▽

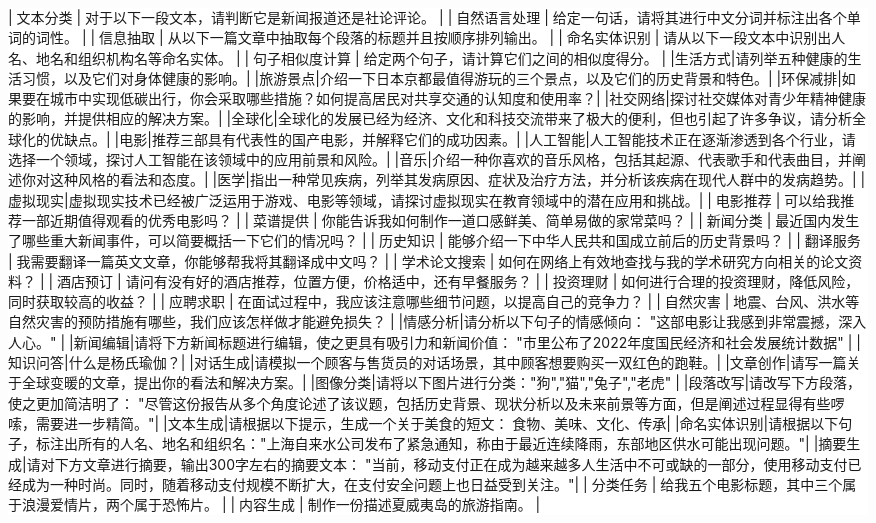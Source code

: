 | 文本分类           | 对于以下一段文本，请判断它是新闻报道还是社论评论。           |
| 自然语言处理       | 给定一句话，请将其进行中文分词并标注出各个单词的词性。         |
| 信息抽取           | 从以下一篇文章中抽取每个段落的标题并且按顺序排列输出。         |
| 命名实体识别       | 请从以下一段文本中识别出人名、地名和组织机构名等命名实体。     |
| 句子相似度计算     | 给定两个句子，请计算它们之间的相似度得分。                   |
|生活方式|请列举五种健康的生活习惯，以及它们对身体健康的影响。|
|旅游景点|介绍一下日本京都最值得游玩的三个景点，以及它们的历史背景和特色。|
|环保减排|如果要在城市中实现低碳出行，你会采取哪些措施？如何提高居民对共享交通的认知度和使用率？|
|社交网络|探讨社交媒体对青少年精神健康的影响，并提供相应的解决方案。|
|全球化|全球化的发展已经为经济、文化和科技交流带来了极大的便利，但也引起了许多争议，请分析全球化的优缺点。|
|电影|推荐三部具有代表性的国产电影，并解释它们的成功因素。|
|人工智能|人工智能技术正在逐渐渗透到各个行业，请选择一个领域，探讨人工智能在该领域中的应用前景和风险。|
|音乐|介绍一种你喜欢的音乐风格，包括其起源、代表歌手和代表曲目，并阐述你对这种风格的看法和态度。|
|医学|指出一种常见疾病，列举其发病原因、症状及治疗方法，并分析该疾病在现代人群中的发病趋势。|
|虚拟现实|虚拟现实技术已经被广泛运用于游戏、电影等领域，请探讨虚拟现实在教育领域中的潜在应用和挑战。|
| 电影推荐                                | 可以给我推荐一部近期值得观看的优秀电影吗？                  |
| 菜谱提供                                | 你能告诉我如何制作一道口感鲜美、简单易做的家常菜吗？          |
| 新闻分类                                | 最近国内发生了哪些重大新闻事件，可以简要概括一下它们的情况吗？ |
| 历史知识                                | 能够介绍一下中华人民共和国成立前后的历史背景吗？              |
| 翻译服务                                | 我需要翻译一篇英文文章，你能够帮我将其翻译成中文吗？          |
| 学术论文搜索                            | 如何在网络上有效地查找与我的学术研究方向相关的论文资料？    |
| 酒店预订                                | 请问有没有好的酒店推荐，位置方便，价格适中，还有早餐服务？  |
| 投资理财                                | 如何进行合理的投资理财，降低风险，同时获取较高的收益？      |
| 应聘求职                                | 在面试过程中，我应该注意哪些细节问题，以提高自己的竞争力？  |
| 自然灾害                                | 地震、台风、洪水等自然灾害的预防措施有哪些，我们应该怎样做才能避免损失？ |
|情感分析|请分析以下句子的情感倾向： "这部电影让我感到非常震撼，深入人心。" |
|新闻编辑|请将下方新闻标题进行编辑，使之更具有吸引力和新闻价值： "市里公布了2022年度国民经济和社会发展统计数据" |
|知识问答|什么是杨氏瑜伽？|
|对话生成|请模拟一个顾客与售货员的对话场景，其中顾客想要购买一双红色的跑鞋。|
|文章创作|请写一篇关于全球变暖的文章，提出你的看法和解决方案。|
|图像分类|请将以下图片进行分类："狗","猫","兔子","老虎" |
|段落改写|请改写下方段落，使之更加简洁明了： "尽管这份报告从多个角度论述了该议题，包括历史背景、现状分析以及未来前景等方面，但是阐述过程显得有些啰嗦，需要进一步精简。"|
|文本生成|请根据以下提示，生成一个关于美食的短文： 食物、美味、文化、传承|
|命名实体识别|请根据以下句子，标注出所有的人名、地名和组织名："上海自来水公司发布了紧急通知，称由于最近连续降雨，东部地区供水可能出现问题。"|
|摘要生成|请对下方文章进行摘要，输出300字左右的摘要文本： "当前，移动支付正在成为越来越多人生活中不可或缺的一部分，使用移动支付已经成为一种时尚。同时，随着移动支付规模不断扩大，在支付安全问题上也日益受到关注。"|
| 分类任务 | 给我五个电影标题，其中三个属于浪漫爱情片，两个属于恐怖片。 |
| 内容生成 | 制作一份描述夏威夷岛的旅游指南。 |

△

> **WHAT IS BEING ASKED**: Write out the data in full and exactly as given, though without the images.

> **RESULT**:
Source code

: | 文本分类           | 对于以下一段文本，请判断它是新闻报道还是社论评论。           |
| 自然语言处理       | 给定一句话，请将其进行中文分词并标注出各个单词的词性。         |
| 信息抽取           | 从以下一篇文章中抽取每个段落的标题并且按顺序排列输出。         |
| 命名实体识别       | 请从以下一段文本中识别出人名、地名和组织机构名等命名实体。     |
| 句子相似度计算     | 给定两个句子，请计算它们之间的相似度得分。                   |
|生活方式|请列举五种健康的生活习惯，以及它们对身体健康的影响。|
|旅游景点|介绍一下日本京都最值得游玩的三个景点，以及它们的历史背景和特色。|
|环保减排|如果要在城市中实现低碳出行，你会采取哪些措施？如何提高居民对共享交通的认知度和使用率？|
|社交网络|探讨社交媒体对青少年精神健康的影响，并提供相应的解决方案。|
|全球化|全球化的发展已经为经济、文化和科技交流带来了极大的便利，但也引起了许多争议，请分析全球化的优缺点。|
|电影|推荐三部具有代表性的国产电影，并解释它们的成功因素。|
|人工智能|人工智能技术正在逐渐渗透到各个行业，请选择一个领域，探讨人工智能在该领域中的应用前景和风险。|
|音乐|介绍一种你喜欢的音乐风格，包括其起源、代表歌手和代表曲目，并阐述你对这种风格的看法和态度。|
|医学|指出一种常见疾病，列举其发病原因、症状及治疗方法，并分析该疾病在现代人群中的发病趋势。|
|虚拟现实|虚拟现实技术已经被广泛运用于游戏、电影等领域，请探讨虚拟现实在教育领域中的潜在应用和挑战。|
| 电影推荐                                | 可以给我推荐一部近期值得观看的优秀电影吗？                  |
| 菜谱提供                                | 你能告诉我如何制作一道口感鲜美、简单易做的家常菜吗？          |
| 新闻分类                                | 最近国内发生了哪些重大新闻事件，可以简要概括一下它们的情况吗？ |
| 历史知识                                | 能够介绍一下中华人民共和国成立前后的历史背景吗？              |
| 翻译服务                                | 我需要翻译一篇英文文章，你能够帮我将其翻译成中文吗？          |
| 学术论文搜索                            | 如何在网络上有效地查找与我的学术研究方向相关的论文资料？    |
| 酒店预订                                | 请问有没有好的酒店推荐，位置方便，价格适中，还有早餐服务？  |
| 投资理财                                | 如何进行合理的投资理财，降低风险，同时获取较高的收益？      |
| 应聘求职                                | 在面试过程中，我应该注意哪些细节问题，以提高自己的竞争力？  |
| 自然灾害                                | 地震、台风、洪水等自然灾害的预防措施有哪些，我们应该怎样做才能避免损失？ |
|情感分析|请分析以下句子的情感倾向： "这部电影让我感到非常震撼，深入人心。" |
|新闻编辑|请将下方新闻标题进行编辑，使之更具有吸引力和新闻价值： "市里公布了2022年度国民经济和社会发展统计数据" |
|知识问答|什么是杨氏瑜伽？|
|对话生成|请模拟一个顾客与售货员的对话场景，其中顾客想要购买一双红色的跑鞋。|
|文章创作|请写一篇关于全球变暖的文章，提出你的看法和解决方案。|
|图像分类|请将以下图片进行分类："狗","猫","兔子","老虎" |
|段落改写|请改写下方段落，使之更加简洁明了： "尽管这份报告从多个角度论述了该议题，包括历史背景、现状分析以及未来前景等方面，但是阐述过程显得有些啰嗦，需要进一步精简。"|
|文本生成|请根据以下提示，生成一个关于美食的短文： 食物、美味、文化、传承|
|命名实体识别|请根据以下句子，标注出所有的人名、地名和组织名："上海自来水公司发布了紧急通知，称由于最近连续降雨，东部地区供水可能出现问题。"|
|摘要生成|请对下方文章进行摘要，输出300字左右的摘要文本： "当前，移动支付正在成为越来越多人生活中不可或缺的一部分，使用移动支付已经成为一种时尚。同时，随着移动支付规模不断扩大，在支付安全问题上也日益受到关注。"|
| 分类任务 | 给我五个电影标题，其中三个属于浪漫爱情片，两个属于恐怖片。 |
| 内容生成 | 制作一份描述夏威夷岛的旅游指南。 |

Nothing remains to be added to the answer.